Overview of conditions
The seasonal decline in Arctic sea ice extent was fairly rapid during the first week of July, but slowed later in the month. The monthly average extent for July 2021 was 7.69 million square kilometers (2.97 million square miles). This was 400,000 square kilometers (154,000 square miles) above the record low for the month set in 2020 and 1.78 million square kilometers (687,000 square miles) below the 1981 to 2010 average. The average extent for the month ranks fourth lowest in the passive microwave satellite record. The rapid ice loss in the Laptev Sea early in the melt season has slowed, but extent in the Laptev remains well below average. Ice extent in the Beaufort and Chukchi Seas continues to be near the long-term average.
Conditions in context
At the start of July, sea ice extent was above the levels recorded in 2012, the year that ended up with the lowest September ice extent in the satellite record. However, fairly rapid ice loss during the first week of July brought extent below 2012 levels. From July 4 to July 9, the 2021 extent was the lowest in the satellite record for that time of the year.

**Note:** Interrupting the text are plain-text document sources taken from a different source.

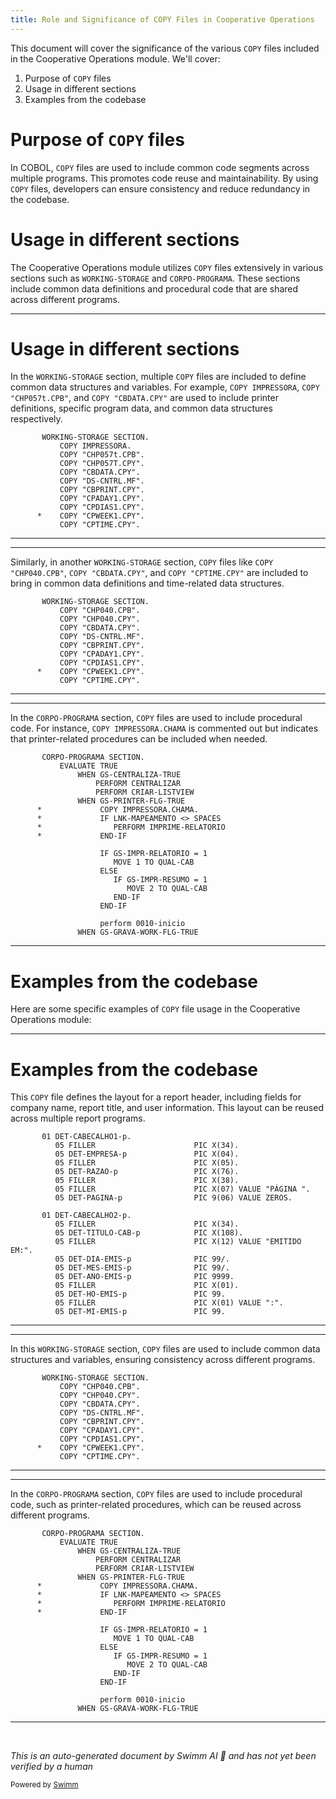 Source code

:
```yaml
---
title: Role and Significance of COPY Files in Cooperative Operations
---
```

This document will cover the significance of the various <SwmToken path="src/chp/chp057t.CBL" pos="179:1:1" line-data="           COPY IMPRESSORA.">`COPY`</SwmToken> files included in the Cooperative Operations module. We'll cover:

1. Purpose of <SwmToken path="src/chp/chp057t.CBL" pos="179:1:1" line-data="           COPY IMPRESSORA.">`COPY`</SwmToken> files
2. Usage in different sections
3. Examples from the codebase

# Purpose of <SwmToken path="src/chp/chp057t.CBL" pos="179:1:1" line-data="           COPY IMPRESSORA.">`COPY`</SwmToken> files

In COBOL, <SwmToken path="src/chp/chp057t.CBL" pos="179:1:1" line-data="           COPY IMPRESSORA.">`COPY`</SwmToken> files are used to include common code segments across multiple programs. This promotes code reuse and maintainability. By using <SwmToken path="src/chp/chp057t.CBL" pos="179:1:1" line-data="           COPY IMPRESSORA.">`COPY`</SwmToken> files, developers can ensure consistency and reduce redundancy in the codebase.

# Usage in different sections

The Cooperative Operations module utilizes <SwmToken path="src/chp/chp057t.CBL" pos="179:1:1" line-data="           COPY IMPRESSORA.">`COPY`</SwmToken> files extensively in various sections such as <SwmToken path="src/chp/chp057t.CBL" pos="178:1:3" line-data="       WORKING-STORAGE SECTION.">`WORKING-STORAGE`</SwmToken> and <SwmToken path="src/rcp/rcp209.CBL" pos="602:1:3" line-data="       CORPO-PROGRAMA SECTION.">`CORPO-PROGRAMA`</SwmToken>. These sections include common data definitions and procedural code that are shared across different programs.

<SwmSnippet path="/src/chp/chp057t.CBL" line="178">

---

# Usage in different sections

In the <SwmToken path="src/chp/chp057t.CBL" pos="178:1:3" line-data="       WORKING-STORAGE SECTION.">`WORKING-STORAGE`</SwmToken> section, multiple <SwmToken path="src/chp/chp057t.CBL" pos="179:1:1" line-data="           COPY IMPRESSORA.">`COPY`</SwmToken> files are included to define common data structures and variables. For example, <SwmToken path="src/chp/chp057t.CBL" pos="179:1:3" line-data="           COPY IMPRESSORA.">`COPY IMPRESSORA`</SwmToken>, <SwmToken path="src/chp/chp057t.CBL" pos="180:1:7" line-data="           COPY &quot;CHP057t.CPB&quot;.">`COPY "CHP057t.CPB"`</SwmToken>, and <SwmToken path="src/chp/chp057t.CBL" pos="182:1:7" line-data="           COPY &quot;CBDATA.CPY&quot;.">`COPY "CBDATA.CPY"`</SwmToken> are used to include printer definitions, specific program data, and common data structures respectively.

```cobol
       WORKING-STORAGE SECTION.
           COPY IMPRESSORA.
           COPY "CHP057t.CPB".
           COPY "CHP057T.CPY".
           COPY "CBDATA.CPY".
           COPY "DS-CNTRL.MF".
           COPY "CBPRINT.CPY".
           COPY "CPADAY1.CPY".
           COPY "CPDIAS1.CPY".
      *    COPY "CPWEEK1.CPY".
           COPY "CPTIME.CPY".
```

---

</SwmSnippet>

<SwmSnippet path="/src/chp/chp040.CBL" line="143">

---

Similarly, in another <SwmToken path="src/chp/chp040.CBL" pos="143:1:3" line-data="       WORKING-STORAGE SECTION.">`WORKING-STORAGE`</SwmToken> section, <SwmToken path="src/chp/chp040.CBL" pos="144:1:1" line-data="           COPY &quot;CHP040.CPB&quot;.">`COPY`</SwmToken> files like <SwmToken path="src/chp/chp040.CBL" pos="144:1:7" line-data="           COPY &quot;CHP040.CPB&quot;.">`COPY "CHP040.CPB"`</SwmToken>, <SwmToken path="src/chp/chp040.CBL" pos="146:1:7" line-data="           COPY &quot;CBDATA.CPY&quot;.">`COPY "CBDATA.CPY"`</SwmToken>, and <SwmToken path="src/chp/chp040.CBL" pos="152:1:7" line-data="           COPY &quot;CPTIME.CPY&quot;.">`COPY "CPTIME.CPY"`</SwmToken> are included to bring in common data definitions and time-related data structures.

```cobol
       WORKING-STORAGE SECTION.
           COPY "CHP040.CPB".
           COPY "CHP040.CPY".
           COPY "CBDATA.CPY".
           COPY "DS-CNTRL.MF".
           COPY "CBPRINT.CPY".
           COPY "CPADAY1.CPY".
           COPY "CPDIAS1.CPY".
      *    COPY "CPWEEK1.CPY".
           COPY "CPTIME.CPY".
```

---

</SwmSnippet>

<SwmSnippet path="/src/rcp/rcp209.CBL" line="602">

---

In the <SwmToken path="src/rcp/rcp209.CBL" pos="602:1:3" line-data="       CORPO-PROGRAMA SECTION.">`CORPO-PROGRAMA`</SwmToken> section, <SwmToken path="src/rcp/rcp209.CBL" pos="608:3:3" line-data="      *             COPY IMPRESSORA.CHAMA.">`COPY`</SwmToken> files are used to include procedural code. For instance, <SwmToken path="src/rcp/rcp209.CBL" pos="608:3:7" line-data="      *             COPY IMPRESSORA.CHAMA.">`COPY IMPRESSORA.CHAMA`</SwmToken> is commented out but indicates that printer-related procedures can be included when needed.

```cobol
       CORPO-PROGRAMA SECTION.
           EVALUATE TRUE
               WHEN GS-CENTRALIZA-TRUE
                   PERFORM CENTRALIZAR
                   PERFORM CRIAR-LISTVIEW
               WHEN GS-PRINTER-FLG-TRUE
      *             COPY IMPRESSORA.CHAMA.
      *             IF LNK-MAPEAMENTO <> SPACES
      *                PERFORM IMPRIME-RELATORIO
      *             END-IF

                    IF GS-IMPR-RELATORIO = 1
                       MOVE 1 TO QUAL-CAB
                    ELSE
                       IF GS-IMPR-RESUMO = 1
                          MOVE 2 TO QUAL-CAB
                       END-IF
                    END-IF

                    perform 0010-inicio
               WHEN GS-GRAVA-WORK-FLG-TRUE
```

---

</SwmSnippet>

# Examples from the codebase

Here are some specific examples of <SwmToken path="src/chp/chp057t.CBL" pos="179:1:1" line-data="           COPY IMPRESSORA.">`COPY`</SwmToken> file usage in the Cooperative Operations module:

<SwmSnippet path="/src/copybook_files/CPY/cobrel-det-paisagem.cpy" line="1">

---

# Examples from the codebase

This <SwmToken path="src/chp/chp057t.CBL" pos="179:1:1" line-data="           COPY IMPRESSORA.">`COPY`</SwmToken> file defines the layout for a report header, including fields for company name, report title, and user information. This layout can be reused across multiple report programs.

```cobol
       01 DET-CABECALHO1-p.
          05 FILLER                      PIC X(34).
          05 DET-EMPRESA-p               PIC X(04).
          05 FILLER                      PIC X(05).
          05 DET-RAZAO-p                 PIC X(76).
          05 FILLER                      PIC X(38).
          05 FILLER                      PIC X(07) VALUE "PÁGINA ".
          05 DET-PAGINA-p                PIC 9(06) VALUE ZEROS.

       01 DET-CABECALHO2-p.
          05 FILLER                      PIC X(34).
          05 DET-TITULO-CAB-p            PIC X(108).
          05 FILLER                      PIC X(12) VALUE "EMITIDO EM:".
          05 DET-DIA-EMIS-p              PIC 99/.
          05 DET-MES-EMIS-p              PIC 99/.
          05 DET-ANO-EMIS-p              PIC 9999.
          05 FILLER                      PIC X(01).
          05 DET-HO-EMIS-p               PIC 99.
          05 FILLER                      PIC X(01) VALUE ":".
          05 DET-MI-EMIS-p               PIC 99.
```

---

</SwmSnippet>

<SwmSnippet path="/src/kello/chp040.CBL" line="143">

---

In this <SwmToken path="src/kello/chp040.CBL" pos="143:1:3" line-data="       WORKING-STORAGE SECTION.">`WORKING-STORAGE`</SwmToken> section, <SwmToken path="src/kello/chp040.CBL" pos="144:1:1" line-data="           COPY &quot;CHP040.CPB&quot;.">`COPY`</SwmToken> files are used to include common data structures and variables, ensuring consistency across different programs.

```cobol
       WORKING-STORAGE SECTION.
           COPY "CHP040.CPB".
           COPY "CHP040.CPY".
           COPY "CBDATA.CPY".
           COPY "DS-CNTRL.MF".
           COPY "CBPRINT.CPY".
           COPY "CPADAY1.CPY".
           COPY "CPDIAS1.CPY".
      *    COPY "CPWEEK1.CPY".
           COPY "CPTIME.CPY".
```

---

</SwmSnippet>

<SwmSnippet path="/src/kello/rcp209.CBL" line="602">

---

In the <SwmToken path="src/kello/rcp209.CBL" pos="602:1:3" line-data="       CORPO-PROGRAMA SECTION.">`CORPO-PROGRAMA`</SwmToken> section, <SwmToken path="src/kello/rcp209.CBL" pos="608:3:3" line-data="      *             COPY IMPRESSORA.CHAMA.">`COPY`</SwmToken> files are used to include procedural code, such as printer-related procedures, which can be reused across different programs.

```cobol
       CORPO-PROGRAMA SECTION.
           EVALUATE TRUE
               WHEN GS-CENTRALIZA-TRUE
                   PERFORM CENTRALIZAR
                   PERFORM CRIAR-LISTVIEW
               WHEN GS-PRINTER-FLG-TRUE
      *             COPY IMPRESSORA.CHAMA.
      *             IF LNK-MAPEAMENTO <> SPACES
      *                PERFORM IMPRIME-RELATORIO
      *             END-IF

                    IF GS-IMPR-RELATORIO = 1
                       MOVE 1 TO QUAL-CAB
                    ELSE
                       IF GS-IMPR-RESUMO = 1
                          MOVE 2 TO QUAL-CAB
                       END-IF
                    END-IF

                    perform 0010-inicio
               WHEN GS-GRAVA-WORK-FLG-TRUE
```

---

</SwmSnippet>

&nbsp;

*This is an auto-generated document by Swimm AI 🌊 and has not yet been verified by a human*

<SwmMeta version="3.0.0" repo-id="Z2l0aHViJTNBJTNBa2VsbG8lM0ElM0Fzd2ltbWlv" repo-name="kello"><sup>Powered by [Swimm](https://app.swimm.io/)</sup></SwmMeta>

However, the loss rate then slowed, and by late July, 2021 extent was tracking above 2020, 2019, 2011, and 2007 (Figure 2a). Overall, sea ice extent decreased by 2.96 million square kilometers (1.14 million square miles) during July 2021. This corresponds to an average loss of 95,300 square kilometers (36,800 square miles) per day, slightly faster than the 1981 to 2010 July average daily loss.
Low pressure continued to dominate the Arctic Ocean region in July, becoming more widespread than in June, with some indications that the pattern was breaking down late in the month. Monthly mean sea level pressures were below 1,004 millibars over most of the Arctic Ocean (Figure 2b). The low pressure brought generally cloudy conditions. Air temperatures at the 925-millibar level (about 2,500 feet above the surface) were within about two degrees Celsius (4 degrees Fahrenheit) of average over nearly all of the Arctic Ocean (Figure 2c).

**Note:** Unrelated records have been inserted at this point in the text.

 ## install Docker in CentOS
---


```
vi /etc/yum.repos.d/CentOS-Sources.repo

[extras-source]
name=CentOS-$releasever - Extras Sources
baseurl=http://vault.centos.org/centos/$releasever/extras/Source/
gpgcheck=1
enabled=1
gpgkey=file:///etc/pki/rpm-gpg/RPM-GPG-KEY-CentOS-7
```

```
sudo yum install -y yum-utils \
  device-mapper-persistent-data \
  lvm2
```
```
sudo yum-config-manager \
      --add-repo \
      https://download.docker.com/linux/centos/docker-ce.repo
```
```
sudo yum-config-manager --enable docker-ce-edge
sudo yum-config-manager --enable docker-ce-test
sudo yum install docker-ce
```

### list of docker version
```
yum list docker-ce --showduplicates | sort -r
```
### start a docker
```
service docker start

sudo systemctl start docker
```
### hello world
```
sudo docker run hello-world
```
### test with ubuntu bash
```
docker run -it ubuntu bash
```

July 2021 compared to previous years
Through 2021, the linear rate of decline for July sea ice extent is 7.5 percent per decade. This corresponds to 70,500 square kilometers (27,200 square miles) per year. The cumulative July ice loss over the 43-year satellite record is 2.96 million square kilometers (1.14 million square miles) based on the difference in linear trend values in 2021 and 1979. The loss of ice in July since 1979 is equivalent to about ten times the size of Arizona.

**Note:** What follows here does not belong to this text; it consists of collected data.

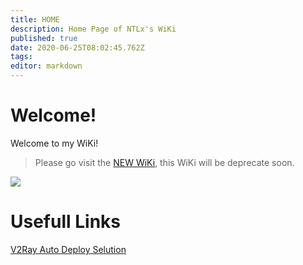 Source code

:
 ```yaml
---
title: HOME
description: Home Page of NTLx's WiKi
published: true
date: 2020-06-25T08:02:45.762Z
tags: 
editor: markdown
---
```


# Welcome!

Welcome to my WiKi!

> Please go visit the [NEW WiKi](https://wiki.ntlx.xyz/), this WiKi will be deprecate soon.

[![](https://lx-public-pic.oss-cn-shanghai.aliyuncs.com/PicGo/20200427143741.png)](https://thehill.com/policy/defense/air-force/493347-new-air-force-one-instruction-manuals-cost-84-million)

# Usefull Links

[V2Ray Auto Deploy Selution](https://github.com/NTLx/scripts)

Northern routes across the Arctic
In recent years, the trans-Arctic Northern Sea Route corridor along the Russian coast has become ice free, or nearly so, in summer, with significant commercial shipping transport (in general, with icebreaker escort). Things are looking different this year. While sea ice receded from the coast in the Laptev Sea several weeks ago, the Kara Sea coastline still remains locked in ice. In the Eastern Siberian Sea, ice remains near the coast. Whether these areas will clear of ice by the end of summer remains to be seen.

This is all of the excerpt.